▶ _Directions_
Search the records for the string "directory". Copy each line where it occurs.

▶ _Data to examine_
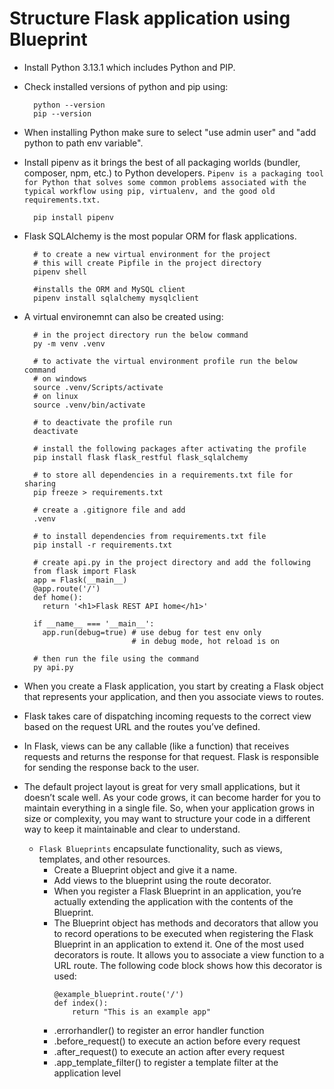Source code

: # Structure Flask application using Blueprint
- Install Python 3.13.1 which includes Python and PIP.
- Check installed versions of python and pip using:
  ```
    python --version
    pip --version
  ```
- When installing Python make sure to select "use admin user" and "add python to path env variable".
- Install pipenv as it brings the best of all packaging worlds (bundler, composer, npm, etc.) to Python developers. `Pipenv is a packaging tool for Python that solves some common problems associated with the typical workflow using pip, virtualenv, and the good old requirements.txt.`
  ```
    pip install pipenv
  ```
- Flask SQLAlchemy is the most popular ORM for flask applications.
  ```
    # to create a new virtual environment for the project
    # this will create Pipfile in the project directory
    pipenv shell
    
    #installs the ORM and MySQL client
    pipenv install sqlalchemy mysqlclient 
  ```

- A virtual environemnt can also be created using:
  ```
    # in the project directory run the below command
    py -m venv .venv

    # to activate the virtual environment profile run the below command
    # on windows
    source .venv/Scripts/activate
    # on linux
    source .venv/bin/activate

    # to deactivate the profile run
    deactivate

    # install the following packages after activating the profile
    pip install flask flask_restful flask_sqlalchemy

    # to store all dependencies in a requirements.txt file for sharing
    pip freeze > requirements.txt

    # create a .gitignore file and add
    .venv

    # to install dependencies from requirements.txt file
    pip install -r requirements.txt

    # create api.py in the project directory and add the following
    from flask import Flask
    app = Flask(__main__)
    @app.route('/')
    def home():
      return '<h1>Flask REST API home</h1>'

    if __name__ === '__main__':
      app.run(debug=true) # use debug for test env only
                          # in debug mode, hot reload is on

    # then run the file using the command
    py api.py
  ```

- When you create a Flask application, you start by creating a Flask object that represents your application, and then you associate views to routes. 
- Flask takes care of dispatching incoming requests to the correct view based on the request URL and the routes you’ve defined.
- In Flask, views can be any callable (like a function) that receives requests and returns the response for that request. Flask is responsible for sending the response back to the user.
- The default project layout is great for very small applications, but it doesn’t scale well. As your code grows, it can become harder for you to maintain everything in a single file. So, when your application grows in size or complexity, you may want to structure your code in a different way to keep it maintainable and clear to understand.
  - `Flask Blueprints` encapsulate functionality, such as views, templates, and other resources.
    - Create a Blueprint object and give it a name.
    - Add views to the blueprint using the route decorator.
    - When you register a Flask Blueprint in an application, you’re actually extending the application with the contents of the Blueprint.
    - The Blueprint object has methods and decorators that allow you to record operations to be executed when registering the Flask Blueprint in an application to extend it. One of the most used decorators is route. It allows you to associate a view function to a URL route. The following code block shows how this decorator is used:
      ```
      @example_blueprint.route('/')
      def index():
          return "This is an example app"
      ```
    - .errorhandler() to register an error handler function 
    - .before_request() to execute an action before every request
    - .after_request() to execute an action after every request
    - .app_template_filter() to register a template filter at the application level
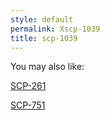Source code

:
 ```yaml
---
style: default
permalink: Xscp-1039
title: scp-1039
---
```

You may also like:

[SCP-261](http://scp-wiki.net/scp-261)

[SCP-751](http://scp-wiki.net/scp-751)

--

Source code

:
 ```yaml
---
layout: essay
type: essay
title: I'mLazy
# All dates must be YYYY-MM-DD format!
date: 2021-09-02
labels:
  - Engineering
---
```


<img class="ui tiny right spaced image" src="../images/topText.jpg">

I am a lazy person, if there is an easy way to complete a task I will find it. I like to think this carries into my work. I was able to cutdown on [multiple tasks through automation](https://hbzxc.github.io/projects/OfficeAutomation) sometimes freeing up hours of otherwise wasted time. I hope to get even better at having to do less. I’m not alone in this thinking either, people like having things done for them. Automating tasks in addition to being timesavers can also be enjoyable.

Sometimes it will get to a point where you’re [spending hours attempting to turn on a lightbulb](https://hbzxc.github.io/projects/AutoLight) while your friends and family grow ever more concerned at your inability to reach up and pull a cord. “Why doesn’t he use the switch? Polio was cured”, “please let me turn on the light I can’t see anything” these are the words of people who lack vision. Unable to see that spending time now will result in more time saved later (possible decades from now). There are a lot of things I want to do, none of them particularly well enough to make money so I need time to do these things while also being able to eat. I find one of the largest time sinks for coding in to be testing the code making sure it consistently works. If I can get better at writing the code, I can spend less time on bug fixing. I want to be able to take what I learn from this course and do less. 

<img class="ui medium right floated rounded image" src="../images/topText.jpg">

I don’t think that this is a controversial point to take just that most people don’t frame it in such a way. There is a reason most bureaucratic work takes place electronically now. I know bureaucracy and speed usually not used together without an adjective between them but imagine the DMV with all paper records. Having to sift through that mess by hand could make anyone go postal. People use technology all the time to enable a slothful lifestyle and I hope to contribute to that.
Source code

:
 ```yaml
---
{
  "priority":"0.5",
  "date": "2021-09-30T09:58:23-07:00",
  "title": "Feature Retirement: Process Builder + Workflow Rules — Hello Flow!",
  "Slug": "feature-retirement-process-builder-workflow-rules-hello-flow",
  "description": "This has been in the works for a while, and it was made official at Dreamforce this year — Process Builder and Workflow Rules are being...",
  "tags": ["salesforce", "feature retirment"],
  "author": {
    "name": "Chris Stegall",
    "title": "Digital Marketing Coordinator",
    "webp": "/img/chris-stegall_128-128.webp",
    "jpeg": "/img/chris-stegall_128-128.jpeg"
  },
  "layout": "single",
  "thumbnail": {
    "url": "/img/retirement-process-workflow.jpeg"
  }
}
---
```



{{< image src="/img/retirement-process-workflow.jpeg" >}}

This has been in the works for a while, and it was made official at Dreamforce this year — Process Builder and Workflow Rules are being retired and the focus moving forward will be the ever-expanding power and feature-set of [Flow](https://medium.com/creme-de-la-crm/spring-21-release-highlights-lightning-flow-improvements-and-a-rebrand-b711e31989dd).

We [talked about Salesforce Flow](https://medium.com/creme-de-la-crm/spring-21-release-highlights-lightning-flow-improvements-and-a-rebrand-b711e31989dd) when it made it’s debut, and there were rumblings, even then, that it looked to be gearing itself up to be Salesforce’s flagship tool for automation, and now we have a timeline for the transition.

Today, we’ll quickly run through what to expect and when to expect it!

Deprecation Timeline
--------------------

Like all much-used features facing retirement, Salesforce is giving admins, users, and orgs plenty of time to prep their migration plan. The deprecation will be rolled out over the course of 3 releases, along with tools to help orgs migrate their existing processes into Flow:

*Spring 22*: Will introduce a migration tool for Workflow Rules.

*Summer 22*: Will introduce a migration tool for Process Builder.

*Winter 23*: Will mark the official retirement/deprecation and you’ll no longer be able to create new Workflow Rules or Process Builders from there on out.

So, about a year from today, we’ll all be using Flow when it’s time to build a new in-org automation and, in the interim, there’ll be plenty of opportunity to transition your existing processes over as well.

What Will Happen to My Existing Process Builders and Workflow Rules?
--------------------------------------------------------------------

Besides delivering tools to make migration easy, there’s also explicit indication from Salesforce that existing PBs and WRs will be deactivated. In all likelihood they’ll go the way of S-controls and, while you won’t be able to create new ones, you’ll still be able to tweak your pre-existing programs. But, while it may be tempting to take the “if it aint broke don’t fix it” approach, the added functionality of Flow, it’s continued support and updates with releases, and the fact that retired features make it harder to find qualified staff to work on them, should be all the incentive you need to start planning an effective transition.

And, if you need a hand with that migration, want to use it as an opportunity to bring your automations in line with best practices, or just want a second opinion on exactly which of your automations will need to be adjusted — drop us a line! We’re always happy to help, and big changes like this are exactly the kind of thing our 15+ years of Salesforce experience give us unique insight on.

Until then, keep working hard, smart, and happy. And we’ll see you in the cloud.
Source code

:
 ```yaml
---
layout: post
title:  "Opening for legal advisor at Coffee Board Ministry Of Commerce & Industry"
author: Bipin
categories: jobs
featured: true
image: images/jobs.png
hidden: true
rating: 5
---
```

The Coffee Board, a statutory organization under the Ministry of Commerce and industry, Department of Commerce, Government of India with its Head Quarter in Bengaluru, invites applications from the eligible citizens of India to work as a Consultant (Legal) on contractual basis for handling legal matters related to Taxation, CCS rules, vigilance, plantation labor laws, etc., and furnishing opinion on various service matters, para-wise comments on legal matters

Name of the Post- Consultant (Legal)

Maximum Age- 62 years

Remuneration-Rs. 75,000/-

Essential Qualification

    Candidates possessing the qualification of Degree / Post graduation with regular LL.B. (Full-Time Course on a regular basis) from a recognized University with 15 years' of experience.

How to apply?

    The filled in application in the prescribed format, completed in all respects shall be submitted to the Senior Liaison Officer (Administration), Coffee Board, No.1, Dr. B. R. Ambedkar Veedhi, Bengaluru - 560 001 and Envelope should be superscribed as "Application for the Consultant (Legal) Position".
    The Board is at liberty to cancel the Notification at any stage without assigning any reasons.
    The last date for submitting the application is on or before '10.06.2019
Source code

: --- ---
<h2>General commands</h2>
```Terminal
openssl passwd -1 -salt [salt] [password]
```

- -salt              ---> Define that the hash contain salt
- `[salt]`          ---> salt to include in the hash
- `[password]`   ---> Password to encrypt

▶ _Written solution_
    # this will create Pipfile in the project directory
    # in the project directory run the below command
    # create api.py in the project directory and add the following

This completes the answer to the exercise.